What the exercise asks
Report the number of lines in these entries that contain "data". Write only the number.

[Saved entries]
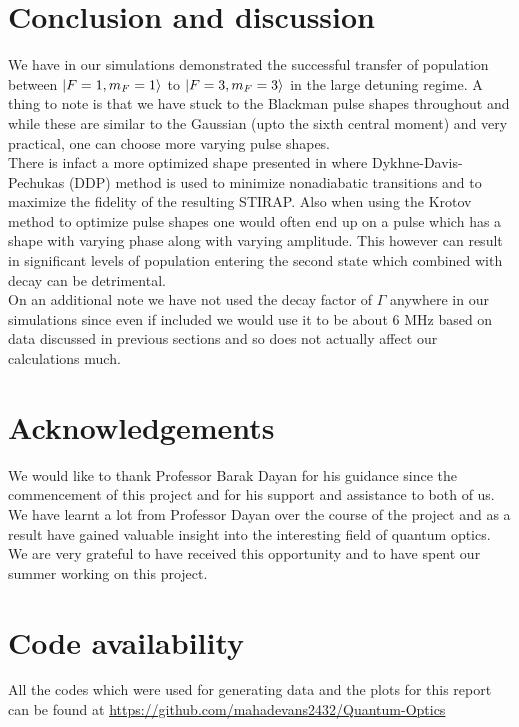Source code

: \documentclass[%
 reprint,
 amsmath,amssymb,
 aps,
]{revtex4-2}
\begin{document}
\section{Conclusion and discussion}
We have in our simulations demonstrated the successful transfer of population between $\ket{F=1,m_F=1}$ to $\ket{F=3,m_F=3}$ in the large detuning regime. A thing to note is that we have stuck to the Blackman pulse shapes throughout and while these are similar to the Gaussian (upto the sixth central moment) and very practical, one can choose more varying pulse shapes.\\
There is infact a more optimized shape presented in \cite{PhysRevA.80.013417} where Dykhne-Davis-Pechukas (DDP) method is used to minimize nonadiabatic transitions and to maximize the fidelity of the resulting STIRAP. Also when using the Krotov method to optimize pulse shapes one would often end up on a pulse which has a shape with varying phase along with varying amplitude. This however can result in significant levels of population entering the second state which combined with decay can be detrimental.\\
On an additional note we have not used the decay factor of $\Gamma$ anywhere in our simulations since even if included we would use it to be about $6$ MHz based on data discussed in previous sections and so does not actually affect our calculations much.

\section*{Acknowledgements}
We would like to thank Professor Barak Dayan for his guidance since the commencement of this project and for his support and assistance to both of us. We have learnt a lot from Professor Dayan over the course of the project and as a result have gained valuable insight into the interesting field of quantum optics. We are very grateful to have received this opportunity and to have spent our summer working on this project.

\section*{Code availability}
All the codes which were used for generating data and the plots for this report can be found at \url{https://github.com/mahadevans2432/Quantum-Optics}


\end{document}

Answer to this exercise
2